> _Exercise goal_: Retype the data exactly, from its first line to the line containing "Une mousse de", including both, and skip any picture.

------------------------

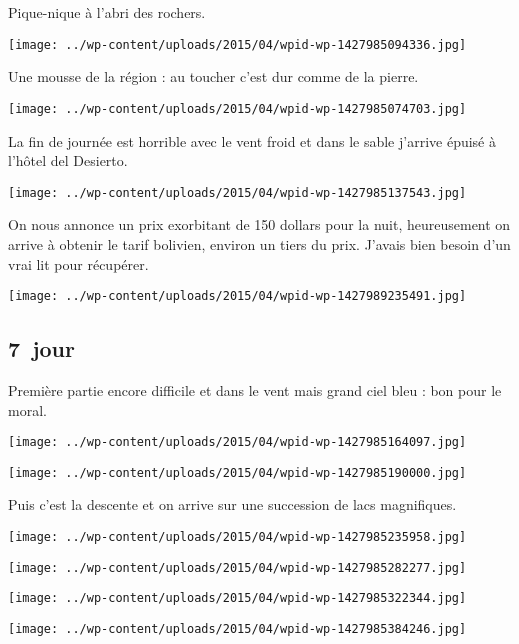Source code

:  Pique-nique à l'abri des rochers.
\begin{center} \texttt{[image: ../wp-content/uploads/2015/04/wpid-wp-1427985094336.jpg]} \end{center}

\pagebreak
 Une mousse de la région : au toucher c'est dur comme de la pierre.
\begin{center} \texttt{[image: ../wp-content/uploads/2015/04/wpid-wp-1427985074703.jpg]} \end{center}

 La fin de journée est horrible avec le vent froid et dans le sable j'arrive épuisé à l'hôtel del Desierto.
\begin{center} \texttt{[image: ../wp-content/uploads/2015/04/wpid-wp-1427985137543.jpg]} \end{center}

  On nous annonce un prix exorbitant de 150 dollars pour la nuit, heureusement on arrive à obtenir le tarif bolivien, environ un tiers du prix. J'avais bien besoin d'un vrai lit pour récupérer.
\begin{center} \texttt{[image: ../wp-content/uploads/2015/04/wpid-wp-1427989235491.jpg]} \end{center}

 \subsection*{7\ieme\ jour} 

 Première partie encore difficile et dans le vent mais grand ciel bleu : bon pour le moral.
\begin{center} \texttt{[image: ../wp-content/uploads/2015/04/wpid-wp-1427985164097.jpg]} \end{center}
\begin{center} \texttt{[image: ../wp-content/uploads/2015/04/wpid-wp-1427985190000.jpg]} \end{center}

  Puis c'est la descente et on arrive sur une succession de lacs magnifiques.
\begin{center} \texttt{[image: ../wp-content/uploads/2015/04/wpid-wp-1427985235958.jpg]} \end{center}
\begin{center} \texttt{[image: ../wp-content/uploads/2015/04/wpid-wp-1427985282277.jpg]} \end{center}
\begin{center} \texttt{[image: ../wp-content/uploads/2015/04/wpid-wp-1427985322344.jpg]} \end{center}
\begin{center} \texttt{[image: ../wp-content/uploads/2015/04/wpid-wp-1427985384246.jpg]} \end{center}

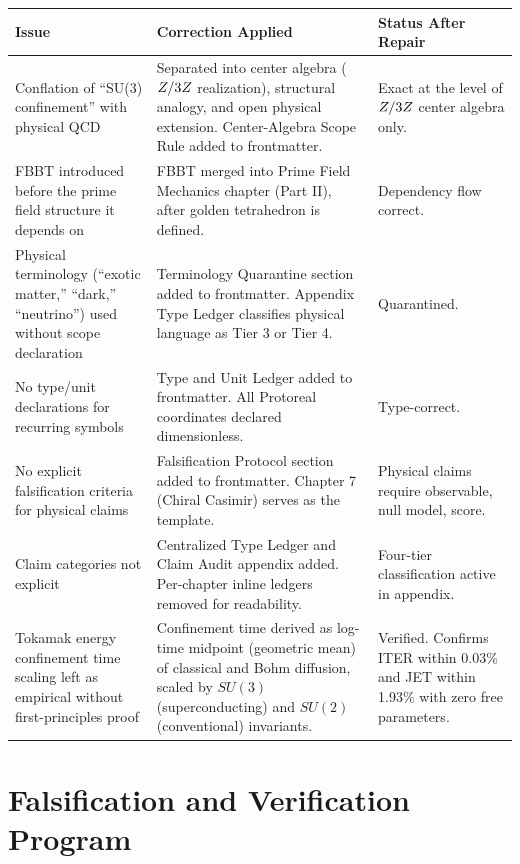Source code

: \documentclass[12pt,oneside]{book}
\begin{document}
\begin{center}
\begin{tabular}{@{}p{4cm}p{5cm}p{4cm}@{}}
\toprule
\textbf{Issue} & \textbf{Correction Applied} & \textbf{Status After Repair} \\
\midrule
Conflation of ``SU(3) confinement'' with physical QCD & Separated into center algebra ($\ZZ/3\ZZ$ realization), structural analogy, and open physical extension. Center-Algebra Scope Rule added to frontmatter. & Exact at the level of $\ZZ/3\ZZ$ center algebra only. \\
\midrule
FBBT introduced before the prime field structure it depends on & FBBT merged into Prime Field Mechanics chapter (Part II), after golden tetrahedron is defined. & Dependency flow correct. \\
\midrule
Physical terminology (``exotic matter,'' ``dark,'' ``neutrino'') used without scope declaration & Terminology Quarantine section added to frontmatter. Appendix Type Ledger classifies physical language as Tier 3 or Tier 4. & Quarantined. \\
\midrule
No type/unit declarations for recurring symbols & Type and Unit Ledger added to frontmatter. All Protoreal coordinates declared dimensionless. & Type-correct. \\
\midrule
No explicit falsification criteria for physical claims & Falsification Protocol section added to frontmatter. Chapter 7 (Chiral Casimir) serves as the template. & Physical claims require observable, null model, score. \\
\midrule
Claim categories not explicit & Centralized Type Ledger and Claim Audit appendix added. Per-chapter inline ledgers removed for readability. & Four-tier classification active in appendix. \\
\midrule
Tokamak energy confinement time scaling left as empirical without first-principles proof & Confinement time derived as log-time midpoint (geometric mean) of classical and Bohm diffusion, scaled by $SU(3)$ (superconducting) and $SU(2)$ (conventional) invariants. & Verified. Confirms ITER within 0.03\% and JET within 1.93\% with zero free parameters. \\
\bottomrule
\end{tabular}
\end{center}

\section{Falsification and Verification Program}
\end{document}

------------------------

> _Answer to the problem_:
Source code

:  Pique-nique à l'abri des rochers.
\begin{center} \texttt{[image: ../wp-content/uploads/2015/04/wpid-wp-1427985094336.jpg]} \end{center}

\pagebreak
 Une mousse de la région : au toucher c'est dur comme de la pierre.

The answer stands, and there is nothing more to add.